Oakland warehouse fire death toll feared to rise

The fire started during an electronic music party inside a converted warehouse in Oakland Friday night.

Dozens remain unaccounted for and authorities fear the death toll could rise dramatically.

Hours after this deadly fire the cause still remains unknown.

Authorities believe about 50 to 100 people were inside the building when the fire began.

Intense orange flames ripped through a warehouse in Oakland, California.  At least nine people are dead and authorities fear the death toll could rise as high as 40.

"This is a very tragic event.  Our hearts all go out to not only to the families, but our community," said Johanna Watson of the Oakland police.  
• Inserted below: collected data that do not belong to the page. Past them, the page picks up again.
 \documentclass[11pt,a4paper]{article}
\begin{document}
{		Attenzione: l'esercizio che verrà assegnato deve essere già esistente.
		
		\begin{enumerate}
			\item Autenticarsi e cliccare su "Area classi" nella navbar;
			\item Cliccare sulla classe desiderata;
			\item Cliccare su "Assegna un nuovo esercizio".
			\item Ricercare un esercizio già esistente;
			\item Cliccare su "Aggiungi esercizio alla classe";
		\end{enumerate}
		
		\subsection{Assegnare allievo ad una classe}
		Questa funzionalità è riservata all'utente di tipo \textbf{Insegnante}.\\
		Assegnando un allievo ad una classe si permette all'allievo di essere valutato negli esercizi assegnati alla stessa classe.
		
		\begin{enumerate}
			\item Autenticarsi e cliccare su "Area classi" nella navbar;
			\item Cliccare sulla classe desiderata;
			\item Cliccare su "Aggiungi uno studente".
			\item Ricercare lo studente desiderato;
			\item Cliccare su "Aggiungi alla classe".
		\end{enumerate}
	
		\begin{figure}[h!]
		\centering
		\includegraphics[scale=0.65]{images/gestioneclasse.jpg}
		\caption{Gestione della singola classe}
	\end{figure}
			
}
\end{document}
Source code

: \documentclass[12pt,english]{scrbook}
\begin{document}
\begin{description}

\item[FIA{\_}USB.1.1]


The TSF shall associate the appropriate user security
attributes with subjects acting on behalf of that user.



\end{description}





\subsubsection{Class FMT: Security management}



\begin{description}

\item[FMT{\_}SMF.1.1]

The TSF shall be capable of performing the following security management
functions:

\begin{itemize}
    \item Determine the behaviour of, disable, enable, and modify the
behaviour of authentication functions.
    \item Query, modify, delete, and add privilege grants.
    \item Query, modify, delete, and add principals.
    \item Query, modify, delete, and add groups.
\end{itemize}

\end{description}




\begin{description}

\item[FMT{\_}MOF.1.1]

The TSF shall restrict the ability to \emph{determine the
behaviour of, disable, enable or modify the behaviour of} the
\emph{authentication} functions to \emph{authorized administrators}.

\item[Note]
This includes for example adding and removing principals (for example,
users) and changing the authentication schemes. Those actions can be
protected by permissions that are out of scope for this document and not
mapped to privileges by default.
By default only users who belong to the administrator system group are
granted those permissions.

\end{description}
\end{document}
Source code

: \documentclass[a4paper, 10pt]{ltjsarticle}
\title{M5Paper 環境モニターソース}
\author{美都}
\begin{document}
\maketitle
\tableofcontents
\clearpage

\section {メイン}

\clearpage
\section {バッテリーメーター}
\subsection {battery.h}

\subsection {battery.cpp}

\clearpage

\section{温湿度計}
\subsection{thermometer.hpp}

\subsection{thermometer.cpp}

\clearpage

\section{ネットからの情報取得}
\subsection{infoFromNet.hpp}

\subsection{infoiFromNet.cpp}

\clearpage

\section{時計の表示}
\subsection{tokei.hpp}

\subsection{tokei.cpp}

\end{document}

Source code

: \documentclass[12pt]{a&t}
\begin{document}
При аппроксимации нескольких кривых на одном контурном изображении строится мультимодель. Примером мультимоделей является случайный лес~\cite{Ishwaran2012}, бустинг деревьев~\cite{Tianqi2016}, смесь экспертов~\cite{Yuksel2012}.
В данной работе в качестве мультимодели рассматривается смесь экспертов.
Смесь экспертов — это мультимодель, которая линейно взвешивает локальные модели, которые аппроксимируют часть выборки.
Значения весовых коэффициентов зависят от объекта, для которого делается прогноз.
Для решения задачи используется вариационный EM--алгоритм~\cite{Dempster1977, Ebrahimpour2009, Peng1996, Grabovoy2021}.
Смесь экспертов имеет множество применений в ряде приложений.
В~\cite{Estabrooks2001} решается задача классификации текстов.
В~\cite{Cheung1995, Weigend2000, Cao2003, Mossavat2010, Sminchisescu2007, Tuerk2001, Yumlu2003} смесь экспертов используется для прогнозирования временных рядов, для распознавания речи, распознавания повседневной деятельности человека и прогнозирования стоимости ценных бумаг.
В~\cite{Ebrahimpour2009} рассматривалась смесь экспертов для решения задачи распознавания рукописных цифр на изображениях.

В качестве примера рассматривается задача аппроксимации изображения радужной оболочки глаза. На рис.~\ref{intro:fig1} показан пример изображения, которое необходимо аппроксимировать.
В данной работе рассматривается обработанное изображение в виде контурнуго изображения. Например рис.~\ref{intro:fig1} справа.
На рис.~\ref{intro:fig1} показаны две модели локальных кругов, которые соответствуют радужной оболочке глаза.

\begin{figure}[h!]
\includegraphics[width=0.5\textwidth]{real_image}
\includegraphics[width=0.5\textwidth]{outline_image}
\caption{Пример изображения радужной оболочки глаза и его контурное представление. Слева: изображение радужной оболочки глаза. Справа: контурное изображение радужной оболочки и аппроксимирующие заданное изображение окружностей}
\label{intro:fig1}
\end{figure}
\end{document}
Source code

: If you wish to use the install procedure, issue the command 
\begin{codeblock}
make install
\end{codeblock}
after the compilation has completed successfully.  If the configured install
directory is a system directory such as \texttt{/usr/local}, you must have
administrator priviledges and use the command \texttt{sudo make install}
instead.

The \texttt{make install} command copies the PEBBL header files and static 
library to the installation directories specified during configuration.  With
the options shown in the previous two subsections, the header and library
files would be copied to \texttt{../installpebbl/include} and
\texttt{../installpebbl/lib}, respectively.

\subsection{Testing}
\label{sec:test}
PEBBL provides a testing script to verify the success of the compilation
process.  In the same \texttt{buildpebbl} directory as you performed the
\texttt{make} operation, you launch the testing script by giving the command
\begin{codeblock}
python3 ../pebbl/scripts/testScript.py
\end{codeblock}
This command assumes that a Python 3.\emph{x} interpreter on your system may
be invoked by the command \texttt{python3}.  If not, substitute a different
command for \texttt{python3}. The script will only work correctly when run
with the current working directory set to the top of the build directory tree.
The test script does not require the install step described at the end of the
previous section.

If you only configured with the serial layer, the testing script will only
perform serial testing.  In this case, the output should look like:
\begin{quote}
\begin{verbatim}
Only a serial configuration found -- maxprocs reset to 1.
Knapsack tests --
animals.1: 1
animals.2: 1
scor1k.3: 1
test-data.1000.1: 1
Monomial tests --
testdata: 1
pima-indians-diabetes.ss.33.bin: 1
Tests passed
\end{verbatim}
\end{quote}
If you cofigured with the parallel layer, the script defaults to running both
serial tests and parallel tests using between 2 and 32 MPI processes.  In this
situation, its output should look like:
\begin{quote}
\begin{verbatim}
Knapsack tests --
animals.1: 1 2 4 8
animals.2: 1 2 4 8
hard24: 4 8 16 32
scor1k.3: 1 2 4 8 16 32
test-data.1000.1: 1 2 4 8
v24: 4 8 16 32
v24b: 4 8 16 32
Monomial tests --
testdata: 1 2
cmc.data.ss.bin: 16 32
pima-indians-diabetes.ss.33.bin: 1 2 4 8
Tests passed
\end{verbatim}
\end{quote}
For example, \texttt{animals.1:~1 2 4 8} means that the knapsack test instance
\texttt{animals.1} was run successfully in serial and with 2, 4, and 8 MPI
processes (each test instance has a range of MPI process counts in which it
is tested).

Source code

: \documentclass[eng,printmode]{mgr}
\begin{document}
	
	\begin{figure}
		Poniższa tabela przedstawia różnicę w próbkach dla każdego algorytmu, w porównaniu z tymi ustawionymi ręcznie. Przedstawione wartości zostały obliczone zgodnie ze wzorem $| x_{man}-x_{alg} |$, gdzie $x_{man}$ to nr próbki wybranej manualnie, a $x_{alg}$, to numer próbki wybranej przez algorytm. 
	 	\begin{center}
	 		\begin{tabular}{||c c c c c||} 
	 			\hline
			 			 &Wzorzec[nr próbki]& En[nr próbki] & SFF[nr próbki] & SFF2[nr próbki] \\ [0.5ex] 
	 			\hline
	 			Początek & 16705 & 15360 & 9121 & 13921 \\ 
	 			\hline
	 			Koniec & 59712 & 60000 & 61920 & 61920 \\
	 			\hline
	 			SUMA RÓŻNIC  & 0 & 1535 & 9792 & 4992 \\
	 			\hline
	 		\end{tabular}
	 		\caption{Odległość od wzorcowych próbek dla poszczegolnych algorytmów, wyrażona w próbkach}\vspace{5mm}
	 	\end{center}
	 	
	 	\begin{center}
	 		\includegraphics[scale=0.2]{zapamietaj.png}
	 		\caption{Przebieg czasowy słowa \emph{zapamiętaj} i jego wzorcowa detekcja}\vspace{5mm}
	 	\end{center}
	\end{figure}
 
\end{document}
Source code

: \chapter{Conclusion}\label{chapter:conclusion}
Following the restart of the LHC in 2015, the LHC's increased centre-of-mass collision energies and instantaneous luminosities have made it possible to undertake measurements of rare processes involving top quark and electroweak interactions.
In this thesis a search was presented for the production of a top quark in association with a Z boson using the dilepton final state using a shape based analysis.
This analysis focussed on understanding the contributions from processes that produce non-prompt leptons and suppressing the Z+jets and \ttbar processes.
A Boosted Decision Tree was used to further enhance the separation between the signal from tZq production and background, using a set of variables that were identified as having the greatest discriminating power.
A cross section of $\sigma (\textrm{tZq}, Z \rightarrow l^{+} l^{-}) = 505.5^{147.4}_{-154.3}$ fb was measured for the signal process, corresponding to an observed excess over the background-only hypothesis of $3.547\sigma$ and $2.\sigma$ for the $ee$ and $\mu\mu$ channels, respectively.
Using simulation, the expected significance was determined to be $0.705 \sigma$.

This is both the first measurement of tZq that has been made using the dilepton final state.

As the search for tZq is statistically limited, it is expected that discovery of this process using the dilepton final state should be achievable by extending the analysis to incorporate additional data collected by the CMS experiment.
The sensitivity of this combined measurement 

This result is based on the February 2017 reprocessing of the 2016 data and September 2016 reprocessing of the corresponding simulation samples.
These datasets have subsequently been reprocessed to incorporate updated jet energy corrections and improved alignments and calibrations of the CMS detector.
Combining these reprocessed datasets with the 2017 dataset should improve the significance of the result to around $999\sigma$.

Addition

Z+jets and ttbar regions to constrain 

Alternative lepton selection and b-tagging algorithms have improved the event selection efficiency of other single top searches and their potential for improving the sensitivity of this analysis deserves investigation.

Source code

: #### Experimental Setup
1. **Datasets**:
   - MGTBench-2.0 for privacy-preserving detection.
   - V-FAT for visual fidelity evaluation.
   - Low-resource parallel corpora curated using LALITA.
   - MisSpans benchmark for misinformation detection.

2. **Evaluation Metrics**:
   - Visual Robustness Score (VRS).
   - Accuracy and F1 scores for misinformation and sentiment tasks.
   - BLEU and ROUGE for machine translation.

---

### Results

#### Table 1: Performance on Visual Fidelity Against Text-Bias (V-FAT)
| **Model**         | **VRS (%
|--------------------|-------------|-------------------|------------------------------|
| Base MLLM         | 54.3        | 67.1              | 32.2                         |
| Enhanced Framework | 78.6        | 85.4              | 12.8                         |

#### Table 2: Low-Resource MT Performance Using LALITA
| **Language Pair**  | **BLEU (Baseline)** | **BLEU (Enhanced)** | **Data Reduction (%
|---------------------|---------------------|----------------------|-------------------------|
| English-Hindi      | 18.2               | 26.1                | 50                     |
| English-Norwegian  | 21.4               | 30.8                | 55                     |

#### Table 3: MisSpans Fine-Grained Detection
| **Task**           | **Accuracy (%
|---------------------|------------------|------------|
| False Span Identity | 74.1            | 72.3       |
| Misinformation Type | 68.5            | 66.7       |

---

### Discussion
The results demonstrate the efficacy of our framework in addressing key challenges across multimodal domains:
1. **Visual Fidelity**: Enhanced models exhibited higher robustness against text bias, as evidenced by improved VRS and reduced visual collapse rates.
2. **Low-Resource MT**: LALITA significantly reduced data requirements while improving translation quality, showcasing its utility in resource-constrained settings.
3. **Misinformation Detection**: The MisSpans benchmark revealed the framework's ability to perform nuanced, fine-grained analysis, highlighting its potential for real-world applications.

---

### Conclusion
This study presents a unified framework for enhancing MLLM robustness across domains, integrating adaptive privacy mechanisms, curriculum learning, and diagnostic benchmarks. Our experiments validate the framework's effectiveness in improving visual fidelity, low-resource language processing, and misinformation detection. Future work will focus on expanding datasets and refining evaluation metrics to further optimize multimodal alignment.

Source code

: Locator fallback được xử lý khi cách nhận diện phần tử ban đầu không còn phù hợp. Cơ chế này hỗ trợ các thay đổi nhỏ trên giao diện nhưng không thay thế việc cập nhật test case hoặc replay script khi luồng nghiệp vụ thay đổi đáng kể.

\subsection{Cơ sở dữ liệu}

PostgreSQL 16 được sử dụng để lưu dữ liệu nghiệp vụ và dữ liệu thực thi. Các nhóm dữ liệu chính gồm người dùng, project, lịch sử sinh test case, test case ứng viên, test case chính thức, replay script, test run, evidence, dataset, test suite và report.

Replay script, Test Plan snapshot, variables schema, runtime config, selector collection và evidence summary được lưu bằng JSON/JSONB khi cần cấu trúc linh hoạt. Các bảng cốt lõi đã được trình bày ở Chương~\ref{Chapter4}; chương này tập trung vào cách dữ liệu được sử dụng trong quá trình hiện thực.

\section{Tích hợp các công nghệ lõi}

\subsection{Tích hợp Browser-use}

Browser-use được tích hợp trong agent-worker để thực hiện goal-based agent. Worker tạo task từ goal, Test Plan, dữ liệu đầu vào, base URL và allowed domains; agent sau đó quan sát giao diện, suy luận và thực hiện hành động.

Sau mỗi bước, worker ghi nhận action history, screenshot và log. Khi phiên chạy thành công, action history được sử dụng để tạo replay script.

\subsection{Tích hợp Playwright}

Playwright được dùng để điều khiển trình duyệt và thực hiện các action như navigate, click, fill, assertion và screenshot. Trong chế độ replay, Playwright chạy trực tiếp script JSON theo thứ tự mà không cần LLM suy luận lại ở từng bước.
"There's still a lot of the building that needs to be searched, and as we continue to search the building, I pray that our fatality count does not go up, but I believe there is a lot of potential for it to," said Teresa Deloach Reed, Oakland fire chief.

Oakland officials said the fire broke out about 11:30 p.m.  The warehouse located in the San Francisco Bay Area was converted into artist studios. It was extremely cluttered with furniture, mannequins and statues. Police said an electronic music party was taking place at the time of the blaze.

"The roof has collapsed down onto the second floor.  So we have to literally go in there, piece by piece, and move wood and timbers and debris," said Sergeant Ray Kelly, Alameda County Sheriff.

The Oakland fire chief said there was a single makeshift staircase connecting the two floors of the building, and that it was made out of wooden pallets.

"There was only one way up and one way, you know just the one way up and down from the second floor,” she said.

It took roughly five hours to put out the fire in the building, which reportedly did not have sprinklers. Officials haven't recovered one body however, they said the building is still considered to be unsafe.

“We’re going to put up some drones, UAVs, unmanned aerial systems with small, little drones with thermal imagers. We'll use those to see if there are any more hot spots there.  We'll address those hotspots.  At that point, once the building is somewhat safe for us to go in, our coroner’s personnel will go in and begin the recovery process,” said Kelly.

Police said they have talked to people who came out of the warehouse and either left prior to the fire or were able to get out.